Sylvie’s sisters looked as shocked as she felt: Julia’s face had gone white, and Emeline was blinking more than normal, which is what she did when she was scared or surprised.

“I thought you owned the house outright,” Julia said. “Daddy always boasted about not having a mortgage.”

Rose frowned. “I had to take one out about ten years ago, so we could feed and clothe you girls.”

This sank in. The saints on the walls stared down at them. There was a blank spot where St. Clare of Assisi had been. They all knew that the framed image now lived under Cecelia’s bed down the street.

“You can’t leave your garden,” Emeline said. Julia, William, and Sylvie nodded with relief. That statement was true.
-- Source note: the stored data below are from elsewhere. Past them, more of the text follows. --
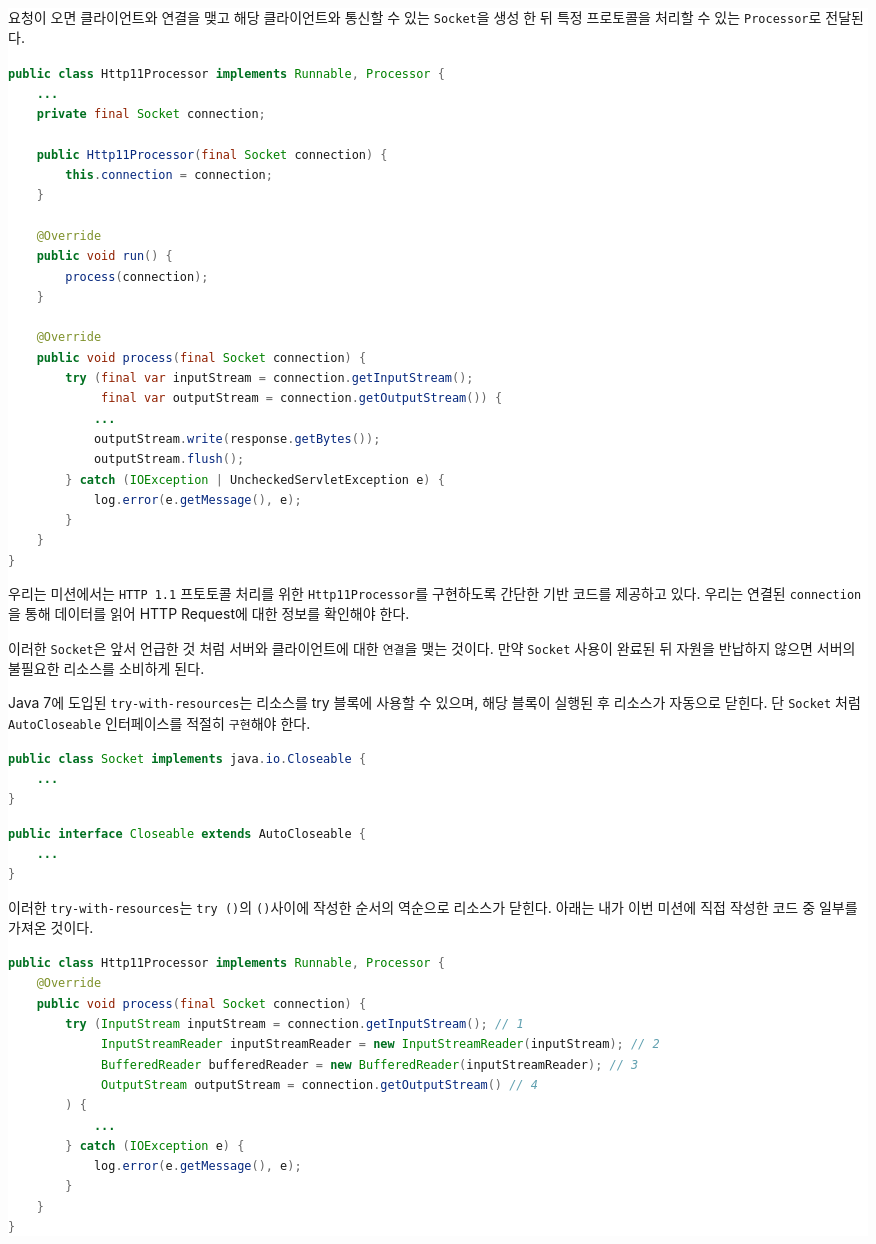 요청이 오면 클라이언트와 연결을 맺고 해당 클라이언트와 통신할 수 있는 `Socket`을 생성 한 뒤 특정 프로토콜을 처리할 수 있는 `Processor`로 전달된다.

```java
public class Http11Processor implements Runnable, Processor {
    ...
    private final Socket connection;

    public Http11Processor(final Socket connection) {
        this.connection = connection;
    }

    @Override
    public void run() {
        process(connection);
    }

    @Override
    public void process(final Socket connection) {
        try (final var inputStream = connection.getInputStream();
             final var outputStream = connection.getOutputStream()) {
            ...
            outputStream.write(response.getBytes());
            outputStream.flush();
        } catch (IOException | UncheckedServletException e) {
            log.error(e.getMessage(), e);
        }
    }
}
```

우리는 미션에서는 `HTTP 1.1` 프토토콜 처리를 위한 `Http11Processor`를 구현하도록 간단한 기반 코드를 제공하고 있다. 우리는 연결된 `connection`을 통해 데이터를 읽어 HTTP Request에 대한 정보를 확인해야 한다.

이러한 `Socket`은 앞서 언급한 것 처럼 서버와 클라이언트에 대한 `연결`을 맺는 것이다. 만약 `Socket` 사용이 완료된 뒤 자원을 반납하지 않으면 서버의 불필요한 리소스를 소비하게 된다. 

Java 7에 도입된 `try-with-resources`는 리소스를 try 블록에 사용할 수 있으며, 해당 블록이 실행된 후 리소스가 자동으로 닫힌다. 단 `Socket` 처럼 `AutoCloseable` 인터페이스를 적절히 `구현`해야 한다.

```java
public class Socket implements java.io.Closeable {
    ...
}
```

```java
public interface Closeable extends AutoCloseable {
    ...
}
```

이러한 `try-with-resources`는 `try ()`의 `()`사이에 작성한 순서의 역순으로 리소스가 닫힌다. 아래는 내가 이번 미션에 직접 작성한 코드 중 일부를 가져온 것이다.

```java
public class Http11Processor implements Runnable, Processor {
    @Override
    public void process(final Socket connection) {
        try (InputStream inputStream = connection.getInputStream(); // 1
             InputStreamReader inputStreamReader = new InputStreamReader(inputStream); // 2
             BufferedReader bufferedReader = new BufferedReader(inputStreamReader); // 3
             OutputStream outputStream = connection.getOutputStream() // 4
        ) {
            ...
        } catch (IOException e) {
            log.error(e.getMessage(), e);
        }
    }
}
```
What was Rose without her garden? Rose’s existence had always taken place in the garden, as if her roots sat beside those of the herbs, lettuce, and eggplants.

“Too much work,” Rose said. “I’m finished. This house is finished. You’ve all moved out.”

She didn’t look at Sylvie when she said this, but Sylvie felt the dart her mother had thrown twist into her chest. You said you wanted to be alone, she thought. I did what you asked.

“I’m moving to Florida,” Rose said. “To a condo on the beach. I know a few ladies from the neighborhood there, and they’re setting me up. With the sale of this house, I’ll be fine.”

“Florida?” This was the first word William had spoken since they’d sat down. “You can’t do that.”

Rose fixed her eyes on him.

“Your daughters need you.” He took a breath. “Mom. We need you.”

“I’m about to have the baby,” Julia said. “You need to wait, please.”

The air in the room felt strange: heavy yet about to move, as if on the threshold of a storm. The Padavano girls shifted in their chairs. They could all feel Cecelia down the street, holding her daughter as if she was a life preserver, trying to listen to words she couldn’t hear.

“I wanted to let you all know in person,” Rose said.

Where are you? Sylvie thought. Are you already in Florida? She remembered her glimpse of Charlie in the coffin—waxy and gone. This was almost worse. Her mother was in front of them, blood pumping through her body, but she was absent. She’d taken leave: Perhaps since the day of the funeral? While Sylvie sat on the floor beside her, right after the news? Or had she been wanting to be somewhere else for years, and now she saw the chance to break free?

Emeline said, “We all miss Daddy. We should be together. I brought pictures of Izzy, Mama. She’s so beautiful.”

She pulled the photos out from under the table, but the mention threw Rose onto her feet. She was walking away while she said, “Feel free to take some food from the garden on your way out.”

Three of the four Padavano girls were left gripping the dining room table, as if everything were being pulled away from them at once.